- [Brief]
For this exercise, copy exactly the lines below from the one with "使用 Proxy 实现拦截对象属性更改，示例代码如下：" through the one with "使用 Proxy 实现 Set、Map 属性的拦截，示例代码如下：" and leave out the pictures.

- [Extracted information]
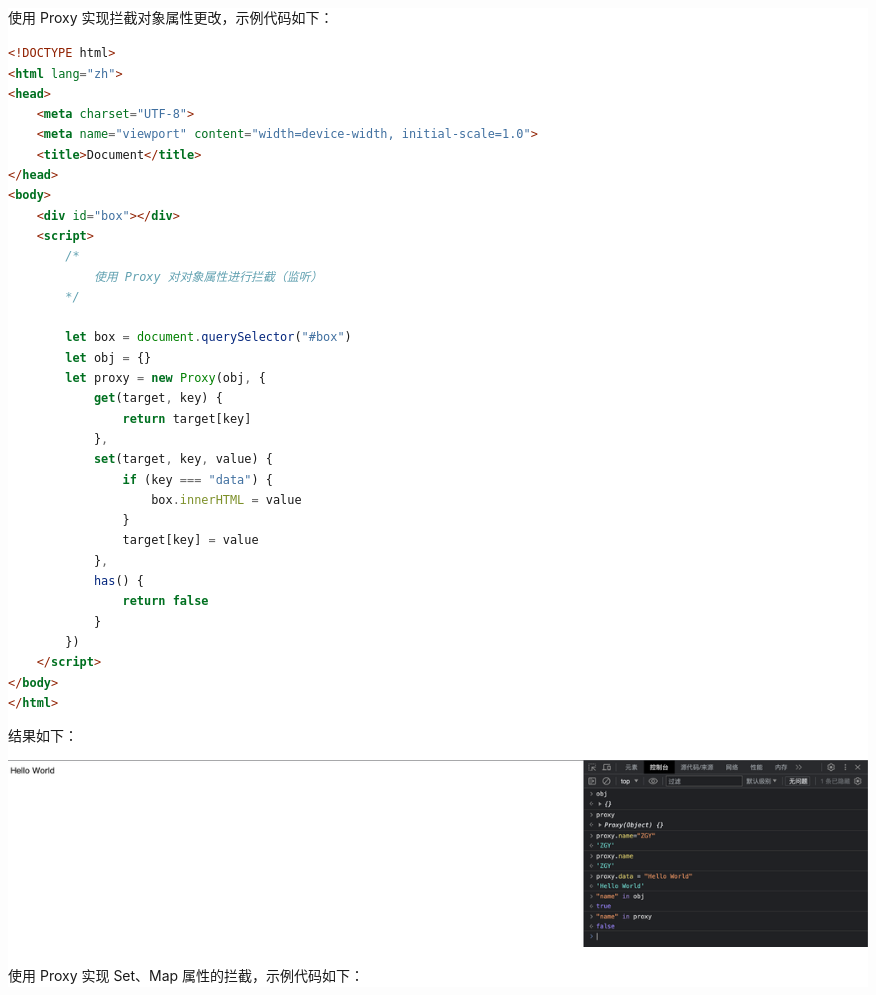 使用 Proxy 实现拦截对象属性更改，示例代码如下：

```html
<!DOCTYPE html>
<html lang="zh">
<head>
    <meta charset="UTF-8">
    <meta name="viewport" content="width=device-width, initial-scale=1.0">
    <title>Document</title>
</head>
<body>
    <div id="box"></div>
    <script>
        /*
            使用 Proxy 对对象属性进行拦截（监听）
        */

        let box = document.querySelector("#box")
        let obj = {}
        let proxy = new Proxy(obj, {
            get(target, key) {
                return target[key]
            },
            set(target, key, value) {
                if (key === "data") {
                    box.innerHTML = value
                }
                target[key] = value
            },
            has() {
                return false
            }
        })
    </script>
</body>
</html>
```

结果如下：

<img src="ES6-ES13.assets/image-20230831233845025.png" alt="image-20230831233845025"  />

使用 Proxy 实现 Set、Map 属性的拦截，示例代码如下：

==

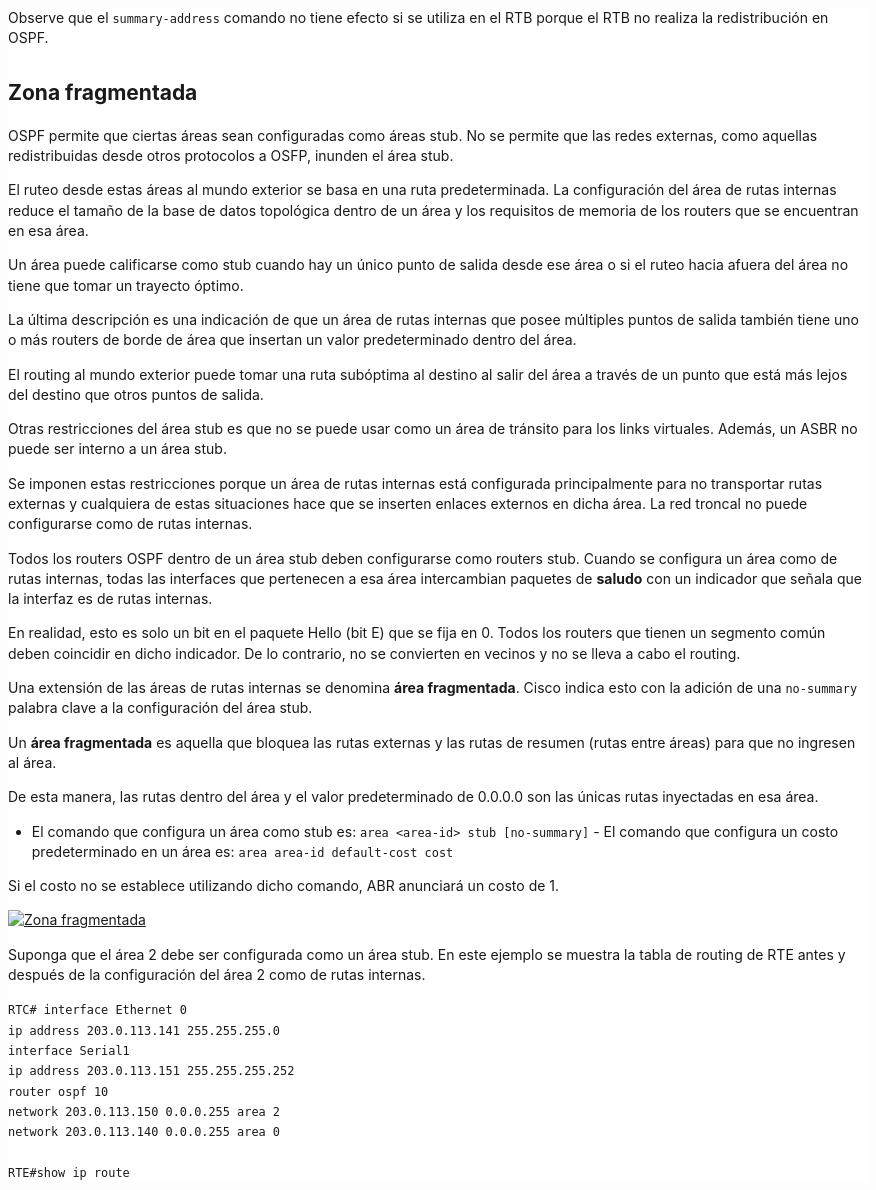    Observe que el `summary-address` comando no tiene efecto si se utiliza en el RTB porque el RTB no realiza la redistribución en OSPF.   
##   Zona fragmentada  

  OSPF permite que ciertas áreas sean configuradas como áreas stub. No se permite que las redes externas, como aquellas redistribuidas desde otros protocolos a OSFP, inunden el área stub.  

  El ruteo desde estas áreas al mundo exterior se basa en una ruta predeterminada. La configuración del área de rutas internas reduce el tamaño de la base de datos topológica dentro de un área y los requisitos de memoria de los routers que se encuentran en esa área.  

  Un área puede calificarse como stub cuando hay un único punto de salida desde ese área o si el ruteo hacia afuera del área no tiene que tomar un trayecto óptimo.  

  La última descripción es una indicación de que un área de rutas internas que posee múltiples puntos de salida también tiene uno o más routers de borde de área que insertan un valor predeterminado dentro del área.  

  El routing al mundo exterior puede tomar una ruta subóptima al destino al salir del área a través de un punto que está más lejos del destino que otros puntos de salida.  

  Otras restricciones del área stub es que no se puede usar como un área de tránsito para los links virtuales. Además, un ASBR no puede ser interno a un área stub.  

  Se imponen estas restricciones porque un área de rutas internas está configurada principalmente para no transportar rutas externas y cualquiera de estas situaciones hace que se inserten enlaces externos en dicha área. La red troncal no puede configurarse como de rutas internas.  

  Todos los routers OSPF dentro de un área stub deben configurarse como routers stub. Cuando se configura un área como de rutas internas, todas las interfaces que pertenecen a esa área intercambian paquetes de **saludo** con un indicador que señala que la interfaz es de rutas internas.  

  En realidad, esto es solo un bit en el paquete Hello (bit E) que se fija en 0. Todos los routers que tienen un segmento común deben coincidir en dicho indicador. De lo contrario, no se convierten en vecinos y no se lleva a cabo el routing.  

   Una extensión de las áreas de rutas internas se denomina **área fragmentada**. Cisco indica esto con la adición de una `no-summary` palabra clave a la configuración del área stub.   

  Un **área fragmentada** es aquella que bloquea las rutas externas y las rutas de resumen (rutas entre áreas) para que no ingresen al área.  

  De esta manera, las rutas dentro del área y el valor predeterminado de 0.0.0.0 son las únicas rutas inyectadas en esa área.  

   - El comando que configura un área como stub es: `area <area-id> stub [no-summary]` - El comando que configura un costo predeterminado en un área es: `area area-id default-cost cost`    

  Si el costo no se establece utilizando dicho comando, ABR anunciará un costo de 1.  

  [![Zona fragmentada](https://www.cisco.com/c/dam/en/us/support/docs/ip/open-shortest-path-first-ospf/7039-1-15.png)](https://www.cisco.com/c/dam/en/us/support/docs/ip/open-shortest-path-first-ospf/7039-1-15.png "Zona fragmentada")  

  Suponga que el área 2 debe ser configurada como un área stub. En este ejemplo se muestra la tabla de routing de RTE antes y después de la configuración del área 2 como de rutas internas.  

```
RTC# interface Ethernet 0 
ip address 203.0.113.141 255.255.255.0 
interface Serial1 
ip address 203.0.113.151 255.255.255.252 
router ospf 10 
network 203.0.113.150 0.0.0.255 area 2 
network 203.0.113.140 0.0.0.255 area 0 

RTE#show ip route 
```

- [Answer to this task]
 使用 Proxy 实现拦截对象属性更改，示例代码如下：

```html
<!DOCTYPE html>
<html lang="zh">
<head>
    <meta charset="UTF-8">
    <meta name="viewport" content="width=device-width, initial-scale=1.0">
    <title>Document</title>
</head>
<body>
    <div id="box"></div>
    <script>
        /*
            使用 Proxy 对对象属性进行拦截（监听）
        */

        let box = document.querySelector("#box")
        let obj = {}
        let proxy = new Proxy(obj, {
            get(target, key) {
                return target[key]
            },
            set(target, key, value) {
                if (key === "data") {
                    box.innerHTML = value
                }
                target[key] = value
            },
            has() {
                return false
            }
        })
    </script>
</body>
</html>
```

结果如下：

<img src="ES6-ES13.assets/image-20230831233845025.png" alt="image-20230831233845025"  />

使用 Proxy 实现 Set、Map 属性的拦截，示例代码如下：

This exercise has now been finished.